Lucifer on Netflix – The thing about creative content based on religion

(Latest edit: Lucifer season 5 part 2 is here and we have God along! So much more interesting 😉 )

I’ve been hung up on Lucifer on Netflix for a while now and it’s actually just the kind of series that keeps me hooked to the end. Plots involving metaphysical themes associated with normal life are one of my favourite elements in a creative product, especially in ones made on this scale. The idea of the Devil himself taking a vacation in LA and indulging in the mundane life of a couple of detectives has been played rather interestingly by the makers of Lucifer.

I’m not here to write a review. What I am here for is to present the concept that amazed me the most when I first began Lucifer – what did the conservative Christians think of this show? After all, it’s a blatant adaptation of the story in the Bible and is depicted in a way where the audiences are bound to fall madly in love with Satan himself; the one element despised by religious Christians. I went to the internet for answers and found that there are plenty of people who feel that the adaptation is outrageous, but the fan base that the show has easily outdoes the conservative viewpoint and has made the show a success.

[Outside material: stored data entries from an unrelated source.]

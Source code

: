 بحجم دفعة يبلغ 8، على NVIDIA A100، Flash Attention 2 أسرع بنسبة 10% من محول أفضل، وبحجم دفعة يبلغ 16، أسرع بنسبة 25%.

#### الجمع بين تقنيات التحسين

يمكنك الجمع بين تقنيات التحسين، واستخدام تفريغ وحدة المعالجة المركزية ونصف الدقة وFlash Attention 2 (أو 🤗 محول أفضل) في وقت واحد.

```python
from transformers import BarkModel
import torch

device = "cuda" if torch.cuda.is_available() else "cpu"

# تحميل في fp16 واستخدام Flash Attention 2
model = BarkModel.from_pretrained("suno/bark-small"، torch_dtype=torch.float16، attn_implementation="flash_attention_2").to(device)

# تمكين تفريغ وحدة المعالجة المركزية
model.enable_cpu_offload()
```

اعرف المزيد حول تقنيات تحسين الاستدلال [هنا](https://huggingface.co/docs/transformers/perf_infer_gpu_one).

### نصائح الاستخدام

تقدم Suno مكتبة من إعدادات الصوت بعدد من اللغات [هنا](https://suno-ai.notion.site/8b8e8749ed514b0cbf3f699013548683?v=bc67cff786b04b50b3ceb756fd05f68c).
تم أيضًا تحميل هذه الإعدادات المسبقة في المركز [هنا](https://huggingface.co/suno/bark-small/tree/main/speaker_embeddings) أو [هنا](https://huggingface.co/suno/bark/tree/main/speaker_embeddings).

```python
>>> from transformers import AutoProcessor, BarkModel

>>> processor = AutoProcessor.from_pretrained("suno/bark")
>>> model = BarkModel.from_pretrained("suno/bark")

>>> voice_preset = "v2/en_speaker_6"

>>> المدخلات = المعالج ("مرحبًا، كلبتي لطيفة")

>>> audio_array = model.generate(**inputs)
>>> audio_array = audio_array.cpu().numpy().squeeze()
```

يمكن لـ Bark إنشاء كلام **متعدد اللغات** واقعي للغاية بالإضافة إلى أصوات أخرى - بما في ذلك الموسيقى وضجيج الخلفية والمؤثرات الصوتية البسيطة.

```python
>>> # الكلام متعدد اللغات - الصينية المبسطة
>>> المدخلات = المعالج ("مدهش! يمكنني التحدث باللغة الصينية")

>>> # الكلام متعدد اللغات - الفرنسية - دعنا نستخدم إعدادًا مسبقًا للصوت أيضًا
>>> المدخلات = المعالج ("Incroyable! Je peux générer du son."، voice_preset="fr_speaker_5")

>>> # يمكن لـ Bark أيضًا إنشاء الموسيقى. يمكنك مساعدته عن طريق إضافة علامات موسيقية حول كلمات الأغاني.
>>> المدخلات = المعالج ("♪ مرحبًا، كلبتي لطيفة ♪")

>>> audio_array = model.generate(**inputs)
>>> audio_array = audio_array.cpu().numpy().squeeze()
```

A lot of people actually believe that Lucifer explains a few constructs of Christianity better than the conservatives and makes them love the faith – which I can agree with too. A number of elements in the show have made me stop and dig further and I’ve ended up with greater knowledge of Christianity than I had when I started.

I cannot help but draw a parallel to content created in India with similar plots. Though there is hardly a parallel to Lucifer in the Indian context, I feel like even if there was, we’d have a tough time accepting it because we are often held up on the thought of opposing indoctrination of our religious texts. We do not like when religious scriptures are subjected to interpretation, especially in modern settings that arguably cannot do justice to the times they were created in. And when some creative individual attempts an interpretation, more often than not, he/she ends up in trouble.

I do not want to take a stand here. I’ll neither say that religious texts must be open to interpretation, nor that they are untouchable. What I can say is that I did like Lucifer but I cannot be confident about admiring an Indian version of the same which might be based on Hindu legends. With the current levels of accusations that make rounds on social media about the existence of creative agencies that attempt cultural indoctrination through inappropriate interpretations of religions, India would have a tough time accepting a show like Lucifer in the country. Most of the times, it’s comparatively easy to grab on to the religious faith of the majority religion in the country and let the imagination fly high on those grounds, than any minority religions. This generally leads to people of the particular faith feeling targeted and intentionally interpreted wrongly. Evidently, this is the case with most creative content based on religious texts these days.

Speaking just as a student of arts, we have every reason to believe that religious texts are a creative mind’s paradise. No form of modern art can match the levels of elaborate genius that can be found in religious texts of all religions. But when a modern artist tries an interpretation, he is consciously or sub-consciously effected by numerous political and cultural influences that can easily mislead the intent of the creative expression. Considering this state of things, religious interpretations are a risky thing to unless they are carefully scripted to only convey positive inferences towards the end. So far in the show, Lucifer has been quite successful; is what I think as a non-Christian. The disagreement between religious texts and their subjectivity to interpretation is a very interesting thing for me.